Once configured, Copilot's Agent Mode can automatically use Context7 when it needs documentation. You can also explicitly ask it to consult documentation:

  • “Use context7 to look up the latest React Router v7 docs”
  • “Check the current API for ASP.NET Core minimal APIs using context7”

This is especially useful when working with frameworks that update frequently, as it ensures Copilot gives you advice based on the current version rather than potentially outdated training data.

Step 9: Helpful Resources

Beyond the basics covered in this guide, there are many tools, extensions, and resources that can enhance your GitHub Copilot experience. We have listed a few of the most helpful ones below.

Join Our Discord Community

If you have questions, want to share tips, or need help with GitHub Copilot, join our Discord server. There are a bunch of very experienced GitHub Copilot users and trainers there who will try to help out.

The GitHub Copilot Handbook

For a comprehensive deep-dive into GitHub Copilot, check out The GitHub Copilot Handbook. It covers advanced topics, real-world workflows, and practical advice for getting the most out of Copilot in your daily work.

Context7 and MCP Servers

As covered in Step 8, Context7 is one of the most useful MCP servers for keeping your AI assistant up to date with the latest library documentation. But Context7 is just one example - the MCP ecosystem is growing rapidly with servers for databases, APIs, cloud services, and more. Explore what is available and set up the ones that match your workflow.

Tool Tips and Extensions

We maintain a curated collection of useful VS Code extensions, tools, and resources that complement GitHub Copilot. These include productivity boosters, code quality tools, and extensions that integrate well with AI-assisted development.
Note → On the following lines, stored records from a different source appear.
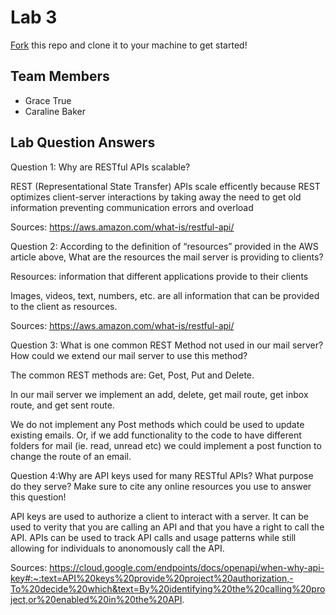 # Lab 3
[Fork](https://docs.github.com/en/get-started/quickstart/fork-a-repo) this repo and clone it to your machine to get started!

## Team Members
- Grace True
- Caraline Baker

## Lab Question Answers

Question 1: Why are RESTful APIs scalable? 

REST (Representational State Transfer) APIs scale efficently because REST optimizes client-server interactions by taking away the need to get old information preventing communication errors and overload

Sources: https://aws.amazon.com/what-is/restful-api/

Question 2: According to the definition of “resources” provided in the AWS article above,
What are the resources the mail server is providing to clients?

Resources: information that different applications provide to their clients

Images, videos, text, numbers, etc. are all information that can be provided to the client as resources. 

Sources: https://aws.amazon.com/what-is/restful-api/

Question 3: What is one common REST Method not used in our mail server? How could
we extend our mail server to use this method?

The common REST methods are: Get, Post, Put and Delete. 

In our mail server we implement an add, delete, get mail route, get inbox route, and get sent route. 

We do not implement any Post methods which could be used to update existing emails. Or, if we add functionality to the code to have different folders for mail (ie. read, unread etc) we could implement a post function to change the route of an email. 

Question 4:Why are API keys used for many RESTful APIs? What purpose do they
serve? Make sure to cite any online resources you use to answer this question!

API keys are used to authorize a client to interact with a server. It can be used to verity that you are calling an API and that you have a right to call the API. APIs can be used to track API calls and usage patterns while still allowing for individuals to anonomously call the API. 

Sources: https://cloud.google.com/endpoints/docs/openapi/when-why-api-key#:~:text=API%20keys%20provide%20project%20authorization,-To%20decide%20which&text=By%20identifying%20the%20calling%20project,or%20enabled%20in%20the%20API. 
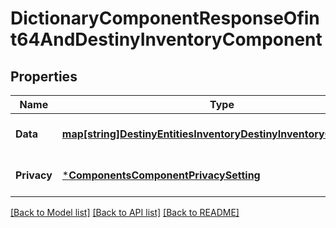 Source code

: # DictionaryComponentResponseOfint64AndDestinyInventoryComponent

## Properties
Name | Type | Description | Notes
------------ | ------------- | ------------- | -------------
**Data** | [**map[string]DestinyEntitiesInventoryDestinyInventoryComponent**](Destiny.Entities.Inventory.DestinyInventoryComponent.md) |  | [optional] [default to null]
**Privacy** | [***ComponentsComponentPrivacySetting**](Components.ComponentPrivacySetting.md) |  | [optional] [default to null]

[[Back to Model list]](../README.md#documentation-for-models) [[Back to API list]](../README.md#documentation-for-api-endpoints) [[Back to README]](../README.md)


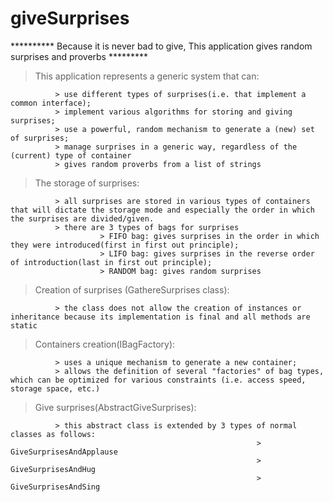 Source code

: # giveSurprises

**********  Because it is never bad to give,
            This application gives random surprises and proverbs *********
            
 > This application represents a generic system that can:
 
              > use different types of surprises(i.e. that implement a common interface);
              > implement various algorithms for storing and giving surprises;
              > use a powerful, random mechanism to generate a (new) set of surprises;
              > manage surprises in a generic way, regardless of the (current) type of container
              > gives random proverbs from a list of strings
           
 > The storage of surprises:
 
              > all surprises are stored in various types of containers that will dictate the storage mode and especially the order in which the surprises are divided/given.
              > there are 3 types of bags for surprises
                        > FIFO bag: gives surprises in the order in which they were introduced(first in first out principle);
                        > LIFO bag: gives surprises in the reverse order of introduction(last in first out principle);
                        > RANDOM bag: gives random surprises

> Creation of surprises (GathereSurprises class):

              > the class does not allow the creation of instances or inheritance because its implementation is final and all methods are static
  
> Containers creation(IBagFactory):

              > uses a unique mechanism to generate a new container;
              > allows the definition of several "factories" of bag types, which can be optimized for various constraints (i.e. access speed, storage space, etc.)
           
> Give surprises(AbstractGiveSurprises):

              > this abstract class is extended by 3 types of normal classes as follows: 
                                                           > GiveSurprisesAndApplause
                                                           > GiveSurprisesAndHug
                                                           > GiveSurprisesAndSing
Check out the GitHub Copilot Tool Tips page for the full list.

Understanding Generative AI

If you want to understand how the AI models behind GitHub Copilot actually work - including concepts like large language models (LLMs), tokens, temperature, and context windows - we have a dedicated resource for that.

Visit GenAI Basics for an accessible explanation of the fundamentals of generative AI and how they apply to your daily development work.

Step 10: Build a Game!

A surprisingly fun way to experience the power of GitHub Copilot is to build a game from your childhood. Just open a new chat, describe the game you want to create, and see how far you can get.

Our experience is that people are often surprised by what they can achieve in just a few hours of prompting - even without deep game development experience. GitHub Copilot handles a lot of the heavy lifting, from setting up the game loop to rendering graphics and handling user input.

Ideas to Get You Started

  • Start simple - Build a classic like Tic-Tac-Toe or Snake. These are straightforward enough to get a working version quickly, and you can iteratively add features like score tracking, AI opponents, or animations.
  • Go retro - Try recreating Super Mario, Pac-Man, or Tetris. You will be amazed at how much Copilot can generate for platformer physics, collision detection, and level design.
  • Go big - Feeling ambitious? Try a 3D game like a Doom-style first-person shooter or a Minecraft-like voxel world. Modern web technologies like WebGL and Three.js make this surprisingly accessible, and Copilot can help you navigate the complexity.

The goal is not to ship a polished product - it is to experience firsthand how AI-assisted development changes what is possible. Set the bar wherever feels right for you and just start prompting. You might surprise yourself.